■ Exercise objective:
Repeat only the lines below that run from the line with "Die Testdokumentation bildet" to the line with "Scheduling decisions take", ends included; skip every picture.

Source texts of formatted documents:
BEGIN
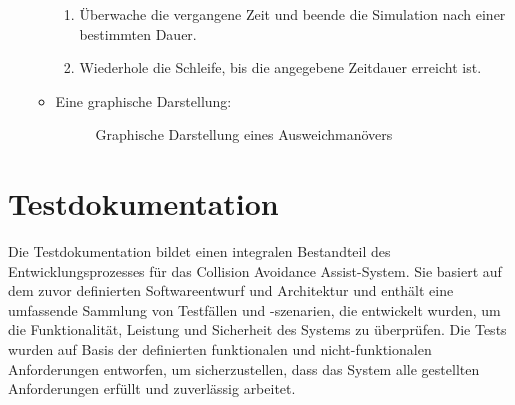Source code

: \begin{enumerate}
\begin{itemize}
\begin{enumerate}
			\item Überwache die vergangene Zeit und beende die Simulation nach einer bestimmten Dauer.
			\item Wiederhole die Schleife, bis die angegebene Zeitdauer erreicht ist.
		\end{enumerate}
		\item Eine graphische Darstellung:
		\begin{figure}[H]
			\centering
			\qquad
			\caption{Graphische Darstellung eines Ausweichmanövers}%
			\label{fig:manoever}%
		\end{figure}
	\end{itemize}
\end{enumerate}

\section{Testdokumentation}
Die Testdokumentation bildet einen integralen Bestandteil des Entwicklungsprozesses für das Collision Avoidance Assist-System. Sie basiert auf dem zuvor definierten Softwareentwurf und Architektur und enthält eine umfassende Sammlung von Testfällen und -szenarien, die entwickelt wurden, um die Funktionalität, Leistung und Sicherheit des Systems zu überprüfen. Die Tests wurden auf Basis der definierten funktionalen und nicht-funktionalen Anforderungen entworfen, um sicherzustellen, dass das System alle gestellten Anforderungen erfüllt und zuverlässig arbeitet.
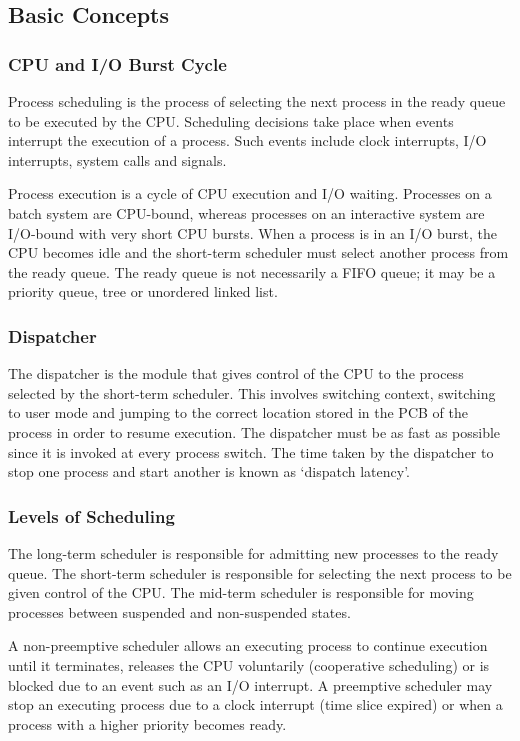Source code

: \subsection{Basic Concepts}

\subsubsection{CPU and I/O Burst Cycle}

Process scheduling is the process of selecting the next process in the ready queue to be executed by the CPU.
Scheduling decisions take place when events interrupt the execution of a process.
Such events include clock interrupts, I/O interrupts, system calls and signals.

Process execution is a cycle of CPU execution and I/O waiting.
Processes on a batch system are CPU-bound, whereas processes on an interactive system are I/O-bound with very short CPU bursts.
When a process is in an I/O burst, the CPU becomes idle and the short-term scheduler must select another process from the ready queue.
The ready queue is not necessarily a FIFO queue; it may be a priority queue, tree or unordered linked list.

\subsubsection{Dispatcher}

The dispatcher is the module that gives control of the CPU to the process selected by the short-term scheduler.
This involves switching context, switching to user mode and jumping to the correct location stored in the PCB of the process in order to resume execution.
The dispatcher must be as fast as possible since it is invoked at every process switch.
The time taken by the dispatcher to stop one process and start another is known as `dispatch latency'.

\subsubsection{Levels of Scheduling}

The long-term scheduler is responsible for admitting new processes to the ready queue.
The short-term scheduler is responsible for selecting the next process to be given control of the CPU.
The mid-term scheduler is responsible for moving processes between suspended and non-suspended states.

A non-preemptive scheduler allows an executing process to continue execution until it terminates, releases the CPU voluntarily (cooperative scheduling) or is blocked due to an event such as an I/O interrupt.
A preemptive scheduler may stop an executing process due to a clock interrupt (time slice expired) or when a process with a higher priority becomes ready.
END
■ Answer:
Die Testdokumentation bildet einen integralen Bestandteil des Entwicklungsprozesses für das Collision Avoidance Assist-System. Sie basiert auf dem zuvor definierten Softwareentwurf und Architektur und enthält eine umfassende Sammlung von Testfällen und -szenarien, die entwickelt wurden, um die Funktionalität, Leistung und Sicherheit des Systems zu überprüfen. Die Tests wurden auf Basis der definierten funktionalen und nicht-funktionalen Anforderungen entworfen, um sicherzustellen, dass das System alle gestellten Anforderungen erfüllt und zuverlässig arbeitet.
Source code

: \subsection{Basic Concepts}

\subsubsection{CPU and I/O Burst Cycle}

Process scheduling is the process of selecting the next process in the ready queue to be executed by the CPU.
Scheduling decisions take place when events interrupt the execution of a process.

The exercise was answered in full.